Die dritte Weltklimakonferenz (WCC-3) wird, wie ihre beiden Vorgänger auch, von der UN Weltorganisation für Meteorologie (WMO) federführend organisiert. Durch die Einbeziehung möglichst vieler Nutzer von Klimainformationen, vor allem aus dem UN-System, sollen die Ergebnisse auf einer möglichst breiten Basis stehen. Ziel ist es, nächste Schritte anzustoßen, um die Erkenntnisse aus der Klimaforschung, und vor allem aus den nun vielfach routinemäßig vorliegenden Klimavorhersagen, in die täglichen Planungs- und Entscheidungsprozesse in Politik und Wirtschaft einfließen zu lassen bzw. zu verankern. Neue Impulse werden dabei auch für die vollständige Implementierung von GCOS sowie für die Klimaforschungsprogramme erwartet. Die Messlatte wurde dabei von den Vorgängerkonferenzen sehr hoch gelegt. Entsprechend hoch sind daher auch die Erwartungen an die WCC-3.
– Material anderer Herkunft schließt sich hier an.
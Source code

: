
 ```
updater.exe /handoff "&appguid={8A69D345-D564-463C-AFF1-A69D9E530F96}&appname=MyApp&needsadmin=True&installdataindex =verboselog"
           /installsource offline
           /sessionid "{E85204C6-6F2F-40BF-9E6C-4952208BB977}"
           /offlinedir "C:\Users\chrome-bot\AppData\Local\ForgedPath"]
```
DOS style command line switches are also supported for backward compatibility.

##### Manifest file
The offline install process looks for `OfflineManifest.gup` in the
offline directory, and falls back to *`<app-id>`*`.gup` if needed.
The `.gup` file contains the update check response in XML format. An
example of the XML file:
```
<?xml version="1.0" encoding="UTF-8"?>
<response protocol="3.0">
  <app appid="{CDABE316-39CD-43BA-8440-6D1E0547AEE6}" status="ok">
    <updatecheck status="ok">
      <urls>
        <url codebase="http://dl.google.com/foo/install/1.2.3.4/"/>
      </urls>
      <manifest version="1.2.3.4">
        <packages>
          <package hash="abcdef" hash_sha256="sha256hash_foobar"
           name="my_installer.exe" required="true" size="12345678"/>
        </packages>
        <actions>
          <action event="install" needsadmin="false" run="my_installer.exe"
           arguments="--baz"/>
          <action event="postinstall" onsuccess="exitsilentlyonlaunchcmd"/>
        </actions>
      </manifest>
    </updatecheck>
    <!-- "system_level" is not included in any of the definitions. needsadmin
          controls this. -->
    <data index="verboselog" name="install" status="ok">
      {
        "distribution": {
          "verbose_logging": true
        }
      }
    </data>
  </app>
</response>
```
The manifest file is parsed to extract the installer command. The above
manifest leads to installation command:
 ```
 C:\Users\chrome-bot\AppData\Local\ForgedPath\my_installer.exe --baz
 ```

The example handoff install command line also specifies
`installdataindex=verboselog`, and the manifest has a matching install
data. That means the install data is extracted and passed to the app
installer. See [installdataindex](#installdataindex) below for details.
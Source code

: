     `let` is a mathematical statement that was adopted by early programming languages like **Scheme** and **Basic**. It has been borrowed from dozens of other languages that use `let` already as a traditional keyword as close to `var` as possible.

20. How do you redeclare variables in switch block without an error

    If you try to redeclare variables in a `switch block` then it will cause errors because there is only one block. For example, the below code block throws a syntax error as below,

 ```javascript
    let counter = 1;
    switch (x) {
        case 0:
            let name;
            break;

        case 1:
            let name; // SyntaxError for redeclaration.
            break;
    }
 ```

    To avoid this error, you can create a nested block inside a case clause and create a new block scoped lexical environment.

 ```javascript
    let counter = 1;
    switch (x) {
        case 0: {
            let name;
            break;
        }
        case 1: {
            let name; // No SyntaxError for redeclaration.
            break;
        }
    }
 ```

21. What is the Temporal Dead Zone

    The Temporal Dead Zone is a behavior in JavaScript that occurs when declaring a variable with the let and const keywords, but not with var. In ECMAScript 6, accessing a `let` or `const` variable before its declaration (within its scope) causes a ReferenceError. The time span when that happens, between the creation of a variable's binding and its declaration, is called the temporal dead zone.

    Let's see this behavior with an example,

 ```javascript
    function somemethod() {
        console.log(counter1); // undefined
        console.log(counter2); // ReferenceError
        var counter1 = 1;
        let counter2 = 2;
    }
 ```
Der DWD ist an einem Erfolg der WCC-3 sehr interessiert. Hierzu habe ich als Vertreter Deutschlands bei der WMO, mit Unterstützung durch den Verkehrsminister, erreicht, dass Deutschland einen wesentlichen finanziellen Beitrag zur Durchführung der Konferenz leistet. Mit Prof. Dr. Martin Visbeck stellt Deutschland darüber hinaus einen anerkannten Wissenschaftler unter dessen Leitung das Programm der WCC-3 entwickelt wird. Mit Herrn Rösner ist ein Mitarbeiter des DWD unmittelbar an den Vorbereitungen der WCC-3 beteiligt. Als Mitglied des Leitungsgremiums von GCOS vertritt er dabei das globale Klimabeobachtungssystem.

Aber auch in Deutschland werden in immer mehr Disziplinen Klimainformationen benötigt und berücksichtigt. Der DWD ist dabei ein viel gefragter Partner, vor allem wenn es um Fragen der beobachteten Klimaänderungen geht und darum, welche Auswirkungen auf verschiedene Sektoren in den nächsten Jahrzehnten in Deutschland zu erwarten sind. Mit seinem Programm zur Digitalisierung von historischen Klimadaten aus Deutschland trägt der DWD zur Vervollständigung der nationalen Klimadatenbasis bei. Mit der Zusammenstellung von Wirkmodell-Eingangsdatensätzen für die Klimafolgenforschung (ZWEK-Projekt) leistet der DWD bereits einen Beitrag um die zu erwartenden Auswirkungen des Klimawandels für verschiedene Sektoren und Regionen abschätzen zu können. Zum Beispiel im Bereich der Stadtplanung: hier erstellt der DWD Szenarienrechnungen mit seinem bewährten urbanen Klimamodell (MUKLIMO_3), das die Verteilungen des Windes und der Lufttemperatur insbesondere in bebauten Gebieten berechnet. Das städtische Bioklimamodell UBIKLIM des DWD ermöglicht im Anschluss daran dann eine sachgerechte Beurteilung des Stadtklimas für eine klimagerechte Planung. In Verbindung mit dem ebenfalls vom DWD entwickelten Klima-Michel-Modell können daraus hochwertige Bioklima-Karten erzeugt werden, die über die "gefühlte Temperatur", also über den Status der Wärmebelastung des Menschen in den verschiedenen städtebaulichen Umgebungen für die unterschiedlichsten Szenarien, Auskunft geben.

Ich begrüße das Engagement der Deutschen Gesellschaft für die Vereinten Nationen e.V. damit diese wichtige Konferenz auch bei uns in möglichst vielen Gesellschaftskreisen bekannt wird und Beachtung findet. Interessierte Gruppierungen und Verbänden lade ich ein, mir Ihre Erwartungen und Forderungen an die WCC-3 mitzuteilen.